The founders of your field read philosophy and wrote essays and studied classical languages and asked questions about consciousness and beauty and the nature of human thought. They did not do these things because they had spare time or because someone made them. They did them because they understood, implicitly or explicitly, that building machines worthy of human trust requires understanding what it means to be human.
That understanding is not going to come from another tutorial, another side project, or another Hacker News thread. It is going to come from the long, slow, sometimes difficult work of engaging with the humanities. Read philosophy. Read literature. Read history. Study how humans have thought about ethics, about power, about communication, about what it means to build something that lasts. Sit with those ideas long enough to let them reshape how you approach your own work.

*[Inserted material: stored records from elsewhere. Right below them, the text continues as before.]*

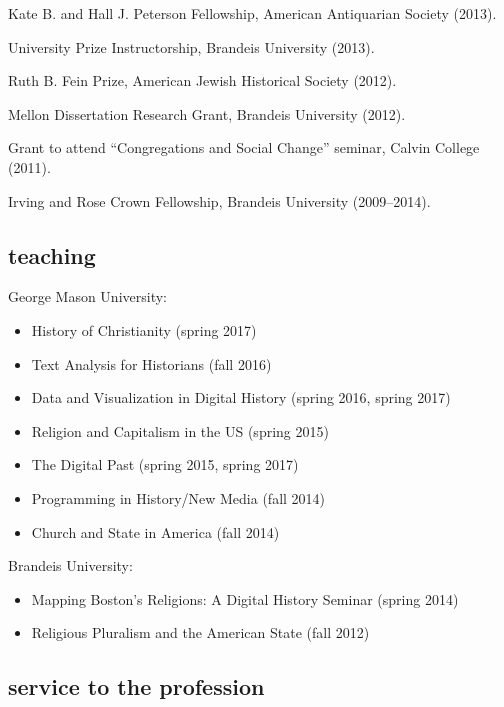 \documentclass[11pt]{article}
\providecommand{\tightlist}{%
  \setlength{\itemsep}{0pt}\setlength{\parskip}{0pt}}
\begin{document}
Kate B. and Hall J. Peterson Fellowship, American Antiquarian Society (2013).

University Prize Instructorship, Brandeis University (2013).

Ruth B. Fein Prize, American Jewish Historical Society (2012).

Mellon Dissertation Research Grant, Brandeis University (2012).

Grant to attend ``Congregations and Social Change'' seminar, Calvin College 
(2011).

Irving and Rose Crown Fellowship, Brandeis University (2009--2014).

\subsection{teaching}\label{teaching}

George Mason University:

\vspace{-0.15in}

\begin{itemize}
    \tightlist
  \item History of Christianity (spring 2017)
  \item Text Analysis for Historians (fall 2016)
  \item Data and Visualization in Digital History (spring 2016, spring 2017)
  \item Religion and Capitalism in the US (spring 2015) 
  \item The Digital Past (spring 2015, spring 2017)
  \item Programming in History/New Media (fall 2014) 
  \item Church and State in America (fall 2014)
\end{itemize}

\vspace{-0.1in}

Brandeis University:

\vspace{-0.15in}

\begin{itemize}
    \tightlist
  \item
    Mapping Boston's Religions: A Digital History Seminar (spring 2014)
  \item
    Religious Pluralism and the American State (fall 2012)
\end{itemize}

\subsection{service to the profession}\label{service-profession}
\end{document}
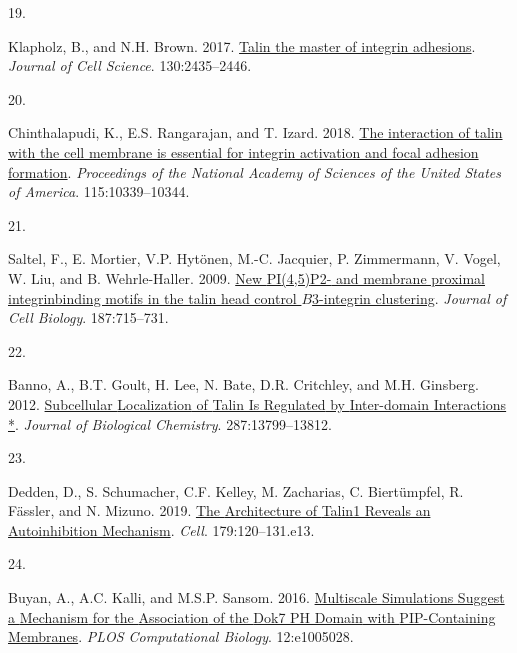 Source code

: \documentclass[
  twocolumn]{biophys-new-mod}
\newlength{\cslhangindent}
\newlength{\csllabelwidth}
\newlength{\cslentryspacingunit} %
\newenvironment{CSLReferences}[2] %
 {%
  \setlength{\parindent}{0pt}
  \ifodd #1
  \let\oldpar\par
  \def\par{\hangindent=\cslhangindent\oldpar}
  \fi
  \setlength{\parskip}{#2\cslentryspacingunit}
 }%
 {}
\newcommand{\CSLLeftMargin}[1]{\parbox[t]{\csllabelwidth}{#1}}
\newcommand{\CSLRightInline}[1]{\parbox[t]{\linewidth - \csllabelwidth}{#1}\break}
\begin{document}
\begin{CSLReferences}{0}{0}
\leavevmode{}%
\CSLLeftMargin{19. }%
\CSLRightInline{Klapholz, B., and N.H. Brown. 2017.
\href{https://doi.org/10.1242/jcs.190991}{Talin \textendash{} the master
of integrin adhesions}. \emph{Journal of Cell Science}. 130:2435--2446.}

\leavevmode{}%
\CSLLeftMargin{20. }%
\CSLRightInline{Chinthalapudi, K., E.S. Rangarajan, and T. Izard. 2018.
\href{https://doi.org/10.1073/pnas.1806275115}{The interaction of talin
with the cell membrane is essential for integrin activation and focal
adhesion formation}. \emph{Proceedings of the National Academy of
Sciences of the United States of America}. 115:10339--10344.}

\leavevmode{}%
\CSLLeftMargin{21. }%
\CSLRightInline{Saltel, F., E. Mortier, V.P. Hytönen, M.-C. Jacquier, P.
Zimmermann, V. Vogel, W. Liu, and B. Wehrle-Haller. 2009.
\href{https://doi.org/10.1083/jcb.200908134}{New {PI}(4,5){P2-} and
membrane proximal integrin\textendash binding motifs in the talin head
control {\(B\)}3-integrin clustering}. \emph{Journal of Cell Biology}.
187:715--731.}

\leavevmode{}%
\CSLLeftMargin{22. }%
\CSLRightInline{Banno, A., B.T. Goult, H. Lee, N. Bate, D.R. Critchley,
and M.H. Ginsberg. 2012.
\href{https://doi.org/10.1074/jbc.M112.341214}{Subcellular
{Localization} of {Talin Is Regulated} by {Inter-domain Interactions}
*}. \emph{Journal of Biological Chemistry}. 287:13799--13812.}

\leavevmode{}%
\CSLLeftMargin{23. }%
\CSLRightInline{Dedden, D., S. Schumacher, C.F. Kelley, M. Zacharias, C.
Biertümpfel, R. Fässler, and N. Mizuno. 2019.
\href{https://doi.org/10.1016/j.cell.2019.08.034}{The {Architecture} of
{Talin1 Reveals} an {Autoinhibition Mechanism}}. \emph{Cell}.
179:120--131.e13.}

\leavevmode{}%
\CSLLeftMargin{24. }%
\CSLRightInline{Buyan, A., A.C. Kalli, and M.S.P. Sansom. 2016.
\href{https://doi.org/10.1371/journal.pcbi.1005028}{Multiscale
{Simulations Suggest} a {Mechanism} for the {Association} of the {Dok7
PH Domain} with {PIP-Containing Membranes}}. \emph{PLOS Computational
Biology}. 12:e1005028.}


\end{CSLReferences}
\end{document}
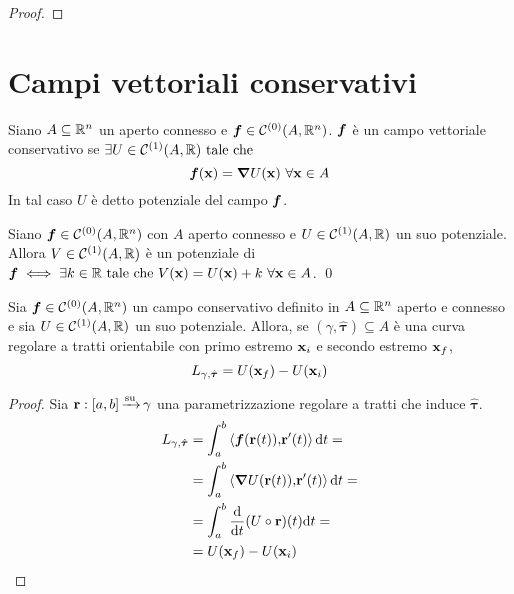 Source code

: \begin{proof}
\end{proof}

\section{Campi vettoriali conservativi}

\begin{definition}
	Siano $A \subseteq \mathbb{R}^n$ un aperto connesso e $\bm f \in \mathcal{C}^{(0)}(A,\mathbb{R}^n)$. $\bm f$ è un campo vettoriale conservativo se $\exists U \in \mathcal{C}^{(1)}(A,\mathbb{R}) \text{ tale che }$
	$$
		\vecf(\vb{x})=\grad U(\vb{x}) \ \forall \vb{x} \in A
	$$
	In tal caso $U$ è detto potenziale del campo $\bm f$.
\end{definition}

\begin{prop}
	Siano $\bm f \in \mathcal{C}^{(0)}(A,\mathbb{R}^n)$ con $A$ aperto connesso e $U \in \mathcal{C}^{(1)}(A,\mathbb{R})$ un suo potenziale. Allora $V\in \mathcal{C}^{(1)}(A,\mathbb{R})$ è un potenziale di $\bm f \iff \exists k \in \mathbb{R} \text{ tale che } V(\vb{x})=U(\vb{x}) + k \ \forall \vb{x} \in A$.
	\qed
\end{prop}

\begin{theorem}
	\label{thm:cvc_work}
	Sia $\bm f \in \mathcal{C}^{(0)}(A,\mathbb{R}^n)$ un campo conservativo definito in $A\subseteq\mathbb{R}^n$ aperto e connesso e sia $U \in \mathcal{C}^{(1)}(A,\mathbb{R})$ un suo potenziale. Allora, se $(\gamma,\hat{\bm\tau}) \subseteq A$ è una curva regolare a tratti orientabile con primo estremo $\vb{x}_i$ e secondo estremo $\vb{x}_f$,
	$$
		L_{\gamma, \hat{\bm\tau}}=U(\vb{x}_f)-U(\vb{x}_i)
	$$
\end{theorem}

\begin{proof}
	Sia $\vb{r}:[a,b]\operatorname{\xrightarrow{\operatorname{su}}}\gamma$ una parametrizzazione regolare a tratti che induce $\hat{\bm\tau}$.
	\begin{align*}
		L_{\gamma,\hat{\bm\tau}}
		&=\int_{a}^{b}\left\langle\bm f (\vb{r}(t)){,}\vb{r}'(t)\right\rangle\dd t=\\
		&=\int_{a}^{b}\left\langle\grad U (\vb{r}(t)){,}\vb{r}'(t)\right\rangle\dd t=\\
		&=\int_{a}^{b}\frac{\dd}{\dd t}(U\circ \vb{r})(t)\dd t=\\
		&=U(\vb{x}_f)-U(\vb{x}_i)
	\end{align*}
\end{proof}

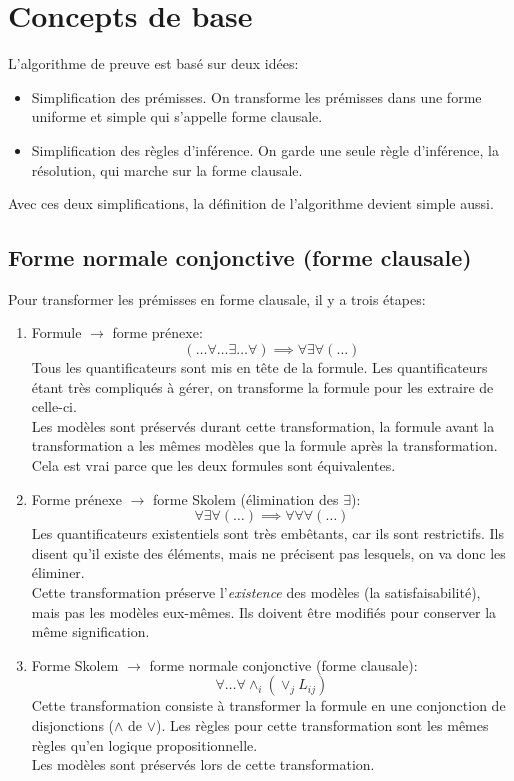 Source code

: {\section{Concepts de base}

L'algorithme de preuve est basé sur deux idées:
\begin{itemize}
\item Simplification des prémisses.
On transforme les prémisses dans une forme uniforme et simple qui s'appelle forme clausale.
\item Simplification des règles d'inférence.
On garde une seule règle d'inférence, la résolution, qui marche sur la forme clausale.
\end{itemize}
Avec ces deux simplifications, la définition de l'algorithme devient simple aussi.

\subsection{Forme normale conjonctive (forme clausale)} 

Pour transformer les prémisses en forme clausale, il y a trois étapes:
\begin{enumerate}
    \item Formule $\to$ forme prénexe: $$(\ldots{}\forall{}\ldots{}\exists{}\ldots{}\forall{} )\implies \forall{}\exists{}\forall{}(\ldots{})$$
    Tous les quantificateurs sont mis en tête de la formule. Les quantificateurs étant très compliqués à gérer, on transforme la formule pour les extraire de celle-ci. \\
    Les modèles sont préservés durant cette transformation, la formule avant la transformation a les mêmes modèles
    que la formule après la transformation.
    Cela est vrai parce que les deux formules sont équivalentes.
    \item Forme prénexe $\to$ forme Skolem (élimination des $\exists{}$): $$ \forall{}\exists{}\forall{}(\ldots{})  \implies \forall{}\forall{}\forall{}(\ldots{}) $$
    Les quantificateurs existentiels sont très embêtants, car ils sont restrictifs. Ils disent qu'il existe des éléments, mais ne précisent pas lesquels, on va donc les éliminer. \\
    Cette transformation préserve l'{\em existence} des modèles (la satisfaisabilité),
    mais pas les modèles eux-mêmes. Ils doivent être modifiés pour conserver la même signification. 
    \item Forme Skolem $\to$ forme normale conjonctive (forme clausale):  
    \[\forall \ldots \forall \land_i(\lor_j L_{ij})\]
    Cette transformation consiste à transformer la formule en
    une conjonction de disjonctions ($\land$ de $\lor$). Les règles pour cette transformation sont
    les mêmes règles qu'en logique propositionnelle. \\
    Les modèles sont préservés lors de cette transformation. 
\end{enumerate}

}
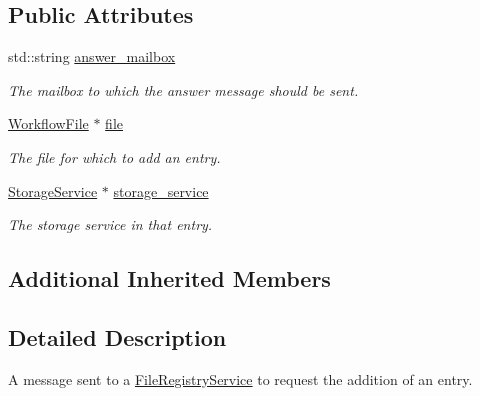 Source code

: \subsection*{Public Attributes}
\begin{DoxyCompactItemize}
\item 
\mbox{\label{classwrench_1_1_file_registry_add_entry_request_message_ad5f93da91104c2d9ce91ae6c1bc12cb6}} 
std\+::string \hyperlink{classwrench_1_1_file_registry_add_entry_request_message_ad5f93da91104c2d9ce91ae6c1bc12cb6}{answer\+\_\+mailbox}
\begin{DoxyCompactList}\small\item\em The mailbox to which the answer message should be sent. \end{DoxyCompactList}\item 
\mbox{\label{classwrench_1_1_file_registry_add_entry_request_message_a852df55c4319cd183e92e68590fc6975}} 
\hyperlink{classwrench_1_1_workflow_file}{Workflow\+File} $\ast$ \hyperlink{classwrench_1_1_file_registry_add_entry_request_message_a852df55c4319cd183e92e68590fc6975}{file}
\begin{DoxyCompactList}\small\item\em The file for which to add an entry. \end{DoxyCompactList}\item 
\mbox{\label{classwrench_1_1_file_registry_add_entry_request_message_a97af80a03ee957c5961c3f40b9da42a5}} 
\hyperlink{classwrench_1_1_storage_service}{Storage\+Service} $\ast$ \hyperlink{classwrench_1_1_file_registry_add_entry_request_message_a97af80a03ee957c5961c3f40b9da42a5}{storage\+\_\+service}
\begin{DoxyCompactList}\small\item\em The storage service in that entry. \end{DoxyCompactList}\end{DoxyCompactItemize}
\subsection*{Additional Inherited Members}


\subsection{Detailed Description}
A message sent to a \hyperlink{classwrench_1_1_file_registry_service}{File\+Registry\+Service} to request the addition of an entry. 

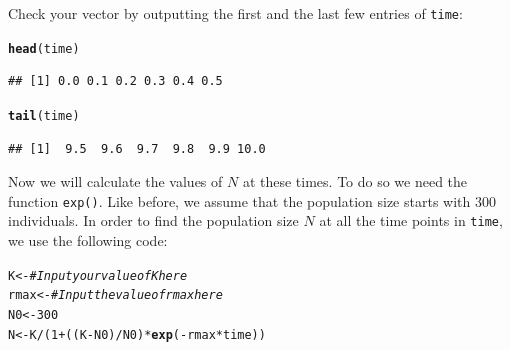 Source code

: \documentclass{article}\usepackage[]{graphicx}\usepackage[]{color}
\makeatletter
\newcommand{\hlnum}[1]{\textcolor[rgb]{0.686,0.059,0.569}{#1}}%
\newcommand{\hlcom}[1]{\textcolor[rgb]{0.678,0.584,0.686}{\textit{#1}}}%
\newcommand{\hlopt}[1]{\textcolor[rgb]{0,0,0}{#1}}%
\newcommand{\hlstd}[1]{\textcolor[rgb]{0.345,0.345,0.345}{#1}}%
\newcommand{\hlkwb}[1]{\textcolor[rgb]{0.69,0.353,0.396}{#1}}%
\newcommand{\hlkwd}[1]{\textcolor[rgb]{0.737,0.353,0.396}{\textbf{#1}}}%
\newenvironment{kframe}{%
 \def\at@end@of@kframe{}%
 \ifinner\ifhmode%
  \def\at@end@of@kframe{\end{minipage}}%
  \begin{minipage}{\columnwidth}%
 \fi\fi%
 \def\FrameCommand##1{\hskip\@totalleftmargin \hskip-\fboxsep
 \colorbox{shadecolor}{##1}\hskip-\fboxsep
     \hskip-\linewidth \hskip-\@totalleftmargin \hskip\columnwidth}%
 \MakeFramed {\advance\hsize-\width
   \@totalleftmargin\z@ \linewidth\hsize
   \@setminipage}}%
 {\par\unskip\endMakeFramed%
 \at@end@of@kframe}
\newenvironment{knitrout}{}{} %
\makeatother
\begin{document}
\noindent Check your vector by outputting the first and the last few entries of \texttt{time}:
\begin{knitrout}
\color{fgcolor}\begin{kframe}
\begin{alltt}
\hlkwd{head}\hlstd{(time)}
\end{alltt}
\begin{verbatim}
## [1] 0.0 0.1 0.2 0.3 0.4 0.5
\end{verbatim}
\begin{alltt}
\hlkwd{tail}\hlstd{(time)}
\end{alltt}
\begin{verbatim}
## [1]  9.5  9.6  9.7  9.8  9.9 10.0
\end{verbatim}
\end{kframe}
\end{knitrout}
Now we will calculate the values of $N$ at these times. To do so we need the function \texttt{exp()}. Like before, we assume that the population size starts with $300$ individuals. In order to find the population size $N$ at all the time points in \texttt{time}, we use the following code:
\begin{knitrout}
\color{fgcolor}\begin{kframe}
\begin{alltt}
\hlstd{K} \hlkwb{<-}     \hlcom{# Input your value of K here}
\hlstd{rmax} \hlkwb{<-}  \hlcom{# Input the value of rmax here}
\hlstd{N0} \hlkwb{<-} \hlnum{300}
\hlstd{N} \hlkwb{<-} \hlstd{K} \hlopt{/} \hlstd{(}\hlnum{1} \hlopt{+} \hlstd{((K} \hlopt{-} \hlstd{N0)} \hlopt{/} \hlstd{N0)} \hlopt{*} \hlkwd{exp}\hlstd{(}\hlopt{-}\hlstd{rmax} \hlopt{*} \hlstd{time))}
\end{alltt}
\end{kframe}
\end{knitrout}
\end{document}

The tradition that produced Lovelace's poetical science and Hoare's classical mind and Dijkstra's handwritten essays and Hopper's insistence that computers must speak to people is not dead. But it is diminishing, generation by generation, as the field grows further from its roots. You have the opportunity to reverse that. Not by going back to school, necessarily, but by taking the humanities seriously enough to let them into your professional life, your design decisions, your code reviews, your conversations with the people who will use what you build.
The machines we build reflect the minds that build them. If those minds are nourished only by technical knowledge, the machines will be technically competent and humanistically hollow. If those minds are broad, curious, and grounded in the long tradition of human thought, the machines will be something better. They will be worthy of the people who depend on them.
The choice, as it has always been, is yours.